When filling the first row, the first element -2 has already been filled in as part of the diagonal.

Next the second element is (-2 + 4) = 2 , the third element is (2 + 5) = 7, the fourth element is (7 + -9 ) = -2 and the last element is (-2 + -8) = -10

Repeat similarly for each row independently.

Each cell (i, j) now represents the sum of all numbers start from the i^th element till the j^th element including both of them.

Pick the cell with the maximum value. In this case, it is 9, which is the largest sum of any subarray. In this example, the sub-array with the largest sum is {4, 5}.

The time complexity of this algorithm is O(n^2). It also requires O(n^2) additional space. Here is the C++ code:

int input[5] = {-2, 4, 5, -9, -8};

int SubArrayMaxSum(int n) {

if(n == 0) return 0; //empty array

if(n == 1) return input[0]; //only one element

int sum[n][n];

//initialize the matrix to 0

for(int i = 0; i < n; ++i) {

  for(int j = 0; j < n; ++j) {

    sum[i][j] = 0;

  }

}

//initialize the diagonal elements to the input array

for(int i = 0; i < n; ++i) {

  sum[i][i] = input[i];

}

int max_sum = sum[0][0];

for(int i = 0; i < n; ++i) {

  for(int j = i; j < n; ++j) {

    if(i == 0 && j == 0) continue; //skip

      sum[i][j] = sum[i][j-1] + input[j];

      if(sum[i][j] > max_sum) { //update the maximum sum

        max_sum = sum[i][j];

      }

  }

}

return max_sum;

}

Invoke the function as SubArrayMaxSum(5).

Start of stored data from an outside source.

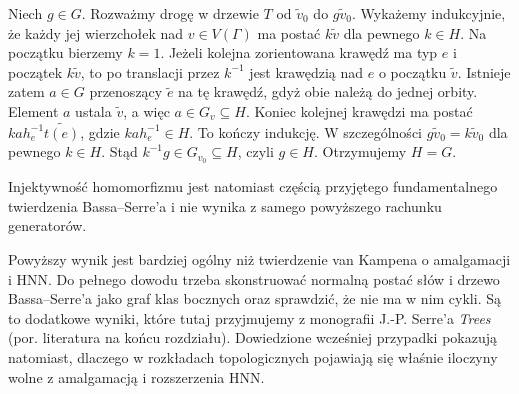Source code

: \begin{uwaga}
Niech $g\in G$. Rozważmy drogę w drzewie $T$
od $\widetilde v_0$ do $g\widetilde v_0$.
Wykażemy indukcyjnie, że każdy jej wierzchołek
nad $v\in V(\Gamma)$ ma postać $k\widetilde v$
dla pewnego $k\in H$. Na początku bierzemy $k=1$.
Jeżeli kolejna zorientowana krawędź ma typ $e$
i początek $k\widetilde v$, to po translacji
przez $k^{-1}$ jest krawędzią nad $e$
o początku $\widetilde v$.
Istnieje zatem $a\in G$ przenoszący
$\widetilde e$ na tę krawędź, gdyż obie
należą do jednej orbity. Element $a$ ustala
$\widetilde v$, a więc $a\in G_v\subseteq H$.
Koniec kolejnej krawędzi ma postać
$ka h_e^{-1}\widetilde{t(e)}$, gdzie
$ka h_e^{-1}\in H$. To kończy indukcję.
W szczególności $g\widetilde v_0=k\widetilde v_0$
dla pewnego $k\in H$. Stąd
$k^{-1}g\in G_{v_0}\subseteq H$, czyli $g\in H$.
Otrzymujemy $H=G$.

Injektywność homomorfizmu jest natomiast częścią
przyjętego fundamentalnego twierdzenia
Bassa--Serre'a i nie wynika z samego powyższego
rachunku generatorów.
\end{uwaga}

\begin{uwaga}
Powyższy wynik jest bardziej ogólny niż twierdzenie van
Kampena o amalgamacji i HNN. Do pełnego dowodu trzeba
skonstruować normalną postać słów i drzewo Bassa--Serre'a
jako graf klas bocznych oraz sprawdzić, że nie ma w nim
cykli. Są to dodatkowe wyniki, które tutaj przyjmujemy
z monografii J.-P. Serre'a \emph{Trees}
(por. literatura na końcu rozdziału).
Dowiedzione wcześniej przypadki pokazują natomiast,
dlaczego w rozkładach topologicznych pojawiają się właśnie
iloczyny wolne z amalgamacją i rozszerzenia HNN.
\end{uwaga}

A better approach is to use dynamic programming and memoize the results in an array S. At each index i, we solve a subproblem that corresponds to the the maximum possible sub-array sum ending at i. As we iterate over the array for each element, say at index i, we make a decision if the maximum sub-array sum is got either by expanding the previous best sub-array ending at (i-1) or to start a new sub-array from this element. The value is hence the larger of the two values – current element or the sum of the maximal sub-array ending at the previous element and the current element. The maximum value in this result array represents the largest possible sub-array sum.

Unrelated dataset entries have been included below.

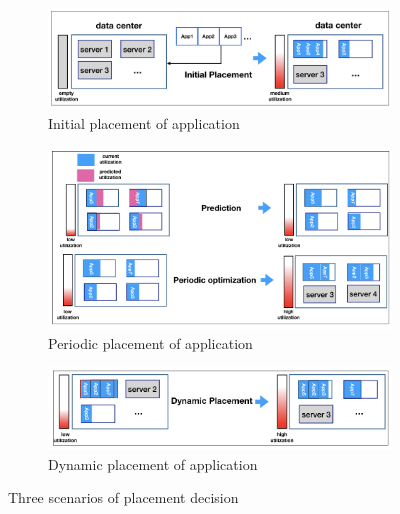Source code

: 
\begin{figure}
	\centering
	\begin{subfigure}[b]{0.9\textwidth}
		\includegraphics[width=\textwidth]{pics/initial_placement.png}
		\caption{Initial placement of application}
	\end{subfigure}
	\begin{subfigure}[b]{0.9\textwidth}
		\includegraphics[width=\textwidth]{pics/periodic_optimization.png}
	\caption{Periodic placement of application}
	\end{subfigure}
	\begin{subfigure}[b]{0.9\textwidth}
		\includegraphics[width=\textwidth]{pics/dynamic_placement.png}
	\caption{Dynamic placement of application}
	\end{subfigure}
	\caption{Three scenarios of placement decision}
	\label{fig:management}
\end{figure}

S_i = max (S_i-1+input[i], input[i]) and the maximum sub-array sum is

S_max = max (S_i), 0 < i < n

Consider the same example input = {-2, 4, 5, -9, -8}. Construct the array as below. Initially, the sub-array with the largest sum is the first input element.

-2

4

9

0

-8

index 0: initialize to the first input element = -2

index 1: max(-2+4, 4) = 4

index 2: max(4+5, 5) = 9

index 3: max(9-9, -9) = 0

index 4: max(0-8,-8) = -8

S_max = 9, which is the largest possible sub-array sum.

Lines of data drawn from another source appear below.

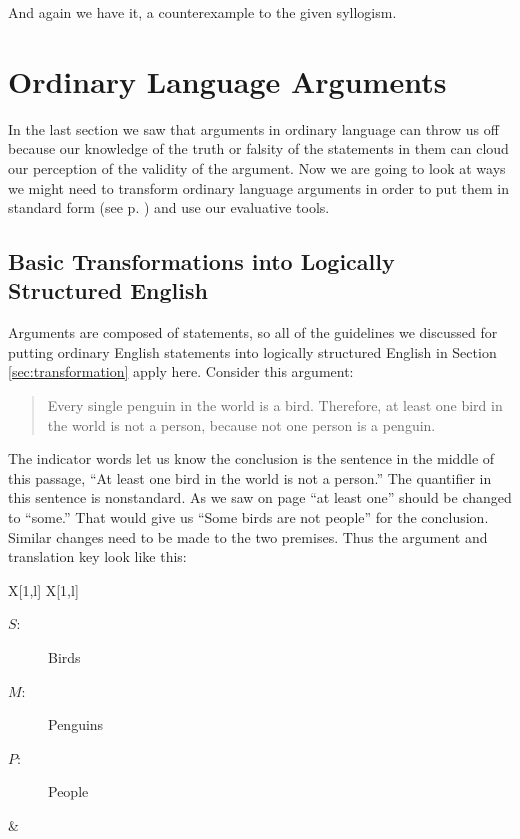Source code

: \begin{kormanize}
 \end{kormanize}

And again we have it, a counterexample to the given syllogism.

\section{Ordinary Language Arguments}

In the last section we saw that arguments in ordinary language can throw us off because our knowledge of the truth or falsity of the statements in them can cloud our perception of the validity of the argument. Now we are going to look at ways we might need to transform ordinary language arguments in order to put them in standard form (see p. \pageref{standard_form}) and use our evaluative tools.

\subsection{Basic Transformations into Logically Structured English}

Arguments are composed of statements, so all of the guidelines we discussed for putting ordinary English statements into logically structured English in Section \ref{sec:transformation} apply here.
Consider this argument:

\begin{quotation}
\noindent Every single penguin in the world is a bird. Therefore, at least one bird in the world is not a person, because not one person is a penguin.
\end{quotation}

The indicator words let us know the conclusion is the sentence in the middle of this passage, ``At least one bird in the world is not a person.'' The quantifier in this sentence is nonstandard. As we saw on page \pageref{subsec:nonstandard_quantifiers} ``at least one'' should be changed to ``some.'' That would give us ``Some birds are not people'' for the conclusion. Similar changes need to be made to the two premises. Thus the argument and translation key look like this:

\begin{tabu}{{X[1,l] X[1,l]}}
\begin{description}
\item[$S$:] Birds
\item[$M$:] Penguins
\item[$P$:] People
\end{description}
&
\begin{kormanize}
\end{kormanize}
\end{tabu}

In this method, we will visit all the array values exactly once. The time complexity is O(n). As we are using an additional array, the space complexity is O(n).

Here is the C++ code:

int input[5] = {-2, 4, 5, -9, -8};

int CalculateMaxSubArraySum(int n) {

if(n == 0) return 0; //empty array

if(n == 1) return input[0]; //only one element

int local_sum[n];

local_sum[0] = input[0];

for(int i = 1; i < n; ++i) {

  local_sum[i] = 0;

}

int max_sum = input[0];

for(int i = 1; i < n; ++i) {

//either include the element to the previous max sub-array

//or start a new max sub-array from here

  local_sum[i] = max(input[i], local_sum[i-1] + input[i]);

  if(max_sum < local_sum[i]) {

    max_sum = local_sum[i];

  }

}

for(int i = 0; i < n; ++i) {

  cout << local_sum[i] << endl;

}

return max_sum;

}

Invoke the function as: CalculateMaxSubArraySum(5).